▶ [Exercise description] Copy out the entries below exactly as they stand, but only from the line containing "- Ajout dynamique" through the line containing "- Aperçu en".

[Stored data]
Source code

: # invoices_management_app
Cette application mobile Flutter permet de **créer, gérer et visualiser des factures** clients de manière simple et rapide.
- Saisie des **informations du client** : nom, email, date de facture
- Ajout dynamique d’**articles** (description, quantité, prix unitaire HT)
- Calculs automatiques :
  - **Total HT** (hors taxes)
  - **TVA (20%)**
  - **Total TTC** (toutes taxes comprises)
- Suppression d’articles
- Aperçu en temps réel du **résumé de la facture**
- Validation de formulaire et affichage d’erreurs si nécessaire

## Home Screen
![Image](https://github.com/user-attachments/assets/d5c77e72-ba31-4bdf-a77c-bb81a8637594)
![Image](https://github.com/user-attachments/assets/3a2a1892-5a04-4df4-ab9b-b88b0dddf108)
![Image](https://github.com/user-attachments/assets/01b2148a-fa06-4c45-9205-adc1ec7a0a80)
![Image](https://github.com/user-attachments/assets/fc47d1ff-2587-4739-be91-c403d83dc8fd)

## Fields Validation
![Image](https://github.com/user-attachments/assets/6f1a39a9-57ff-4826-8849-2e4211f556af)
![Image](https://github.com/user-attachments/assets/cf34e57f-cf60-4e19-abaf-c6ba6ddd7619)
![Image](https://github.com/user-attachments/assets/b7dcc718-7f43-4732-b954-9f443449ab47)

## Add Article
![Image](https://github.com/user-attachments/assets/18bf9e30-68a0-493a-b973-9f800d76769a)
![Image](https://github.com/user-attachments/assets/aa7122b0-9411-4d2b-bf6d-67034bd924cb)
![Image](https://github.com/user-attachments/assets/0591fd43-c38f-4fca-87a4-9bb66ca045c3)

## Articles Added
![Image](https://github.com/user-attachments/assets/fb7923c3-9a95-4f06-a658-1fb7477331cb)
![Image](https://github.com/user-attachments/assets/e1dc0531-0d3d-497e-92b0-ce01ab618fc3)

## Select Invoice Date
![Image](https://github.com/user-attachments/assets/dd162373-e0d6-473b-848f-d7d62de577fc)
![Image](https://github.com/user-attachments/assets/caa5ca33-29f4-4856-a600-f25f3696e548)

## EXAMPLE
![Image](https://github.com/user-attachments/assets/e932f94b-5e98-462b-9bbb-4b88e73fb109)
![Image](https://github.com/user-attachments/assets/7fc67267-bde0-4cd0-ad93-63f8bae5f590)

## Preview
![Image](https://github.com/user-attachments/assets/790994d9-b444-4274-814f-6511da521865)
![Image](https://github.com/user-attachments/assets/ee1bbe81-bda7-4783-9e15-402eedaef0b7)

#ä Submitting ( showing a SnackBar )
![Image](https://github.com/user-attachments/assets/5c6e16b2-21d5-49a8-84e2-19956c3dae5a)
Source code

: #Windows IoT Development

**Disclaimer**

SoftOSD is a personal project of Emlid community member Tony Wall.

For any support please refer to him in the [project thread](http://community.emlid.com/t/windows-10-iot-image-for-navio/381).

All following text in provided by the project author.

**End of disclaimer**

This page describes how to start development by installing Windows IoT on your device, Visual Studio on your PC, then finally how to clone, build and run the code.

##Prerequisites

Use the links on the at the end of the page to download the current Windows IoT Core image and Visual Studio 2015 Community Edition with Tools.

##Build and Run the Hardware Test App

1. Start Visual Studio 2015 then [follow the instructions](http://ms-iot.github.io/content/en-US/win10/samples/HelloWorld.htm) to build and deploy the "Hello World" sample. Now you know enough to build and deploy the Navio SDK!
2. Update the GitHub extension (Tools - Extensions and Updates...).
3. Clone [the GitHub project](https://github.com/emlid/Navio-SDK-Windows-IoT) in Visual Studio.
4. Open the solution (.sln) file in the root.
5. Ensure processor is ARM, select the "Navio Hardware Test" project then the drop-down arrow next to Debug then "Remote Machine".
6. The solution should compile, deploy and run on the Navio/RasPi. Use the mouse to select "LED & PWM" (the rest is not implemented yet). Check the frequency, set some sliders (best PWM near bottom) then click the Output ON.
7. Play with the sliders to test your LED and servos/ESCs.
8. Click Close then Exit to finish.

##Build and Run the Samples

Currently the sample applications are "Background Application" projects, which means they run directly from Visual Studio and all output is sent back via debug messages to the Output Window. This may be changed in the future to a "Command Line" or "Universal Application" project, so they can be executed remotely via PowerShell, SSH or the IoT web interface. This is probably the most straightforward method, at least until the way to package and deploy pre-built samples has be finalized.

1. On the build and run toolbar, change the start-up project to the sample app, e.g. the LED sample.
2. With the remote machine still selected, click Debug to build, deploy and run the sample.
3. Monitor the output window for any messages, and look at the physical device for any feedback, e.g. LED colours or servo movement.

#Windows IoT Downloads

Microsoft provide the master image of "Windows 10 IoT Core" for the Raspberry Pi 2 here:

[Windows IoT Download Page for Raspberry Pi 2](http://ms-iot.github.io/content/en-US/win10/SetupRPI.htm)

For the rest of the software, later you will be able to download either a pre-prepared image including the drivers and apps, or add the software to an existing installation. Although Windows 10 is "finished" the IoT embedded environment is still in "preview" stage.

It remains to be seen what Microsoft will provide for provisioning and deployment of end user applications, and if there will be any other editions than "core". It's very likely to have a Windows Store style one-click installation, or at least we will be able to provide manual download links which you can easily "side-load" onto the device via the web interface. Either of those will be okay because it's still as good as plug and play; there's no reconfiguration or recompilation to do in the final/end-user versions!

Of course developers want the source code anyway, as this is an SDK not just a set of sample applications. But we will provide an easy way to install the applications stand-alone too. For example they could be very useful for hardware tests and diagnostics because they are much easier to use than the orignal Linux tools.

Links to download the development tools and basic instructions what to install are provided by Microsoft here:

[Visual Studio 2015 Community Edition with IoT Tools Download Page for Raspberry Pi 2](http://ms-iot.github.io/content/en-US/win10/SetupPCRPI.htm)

▶ [Finished task]
- Ajout dynamique d’**articles** (description, quantité, prix unitaire HT)
- Calculs automatiques :
  - **Total HT** (hors taxes)
  - **TVA (20%)**
  - **Total TTC** (toutes taxes comprises)
- Suppression d’articles
- Aperçu en temps réel du **résumé de la facture**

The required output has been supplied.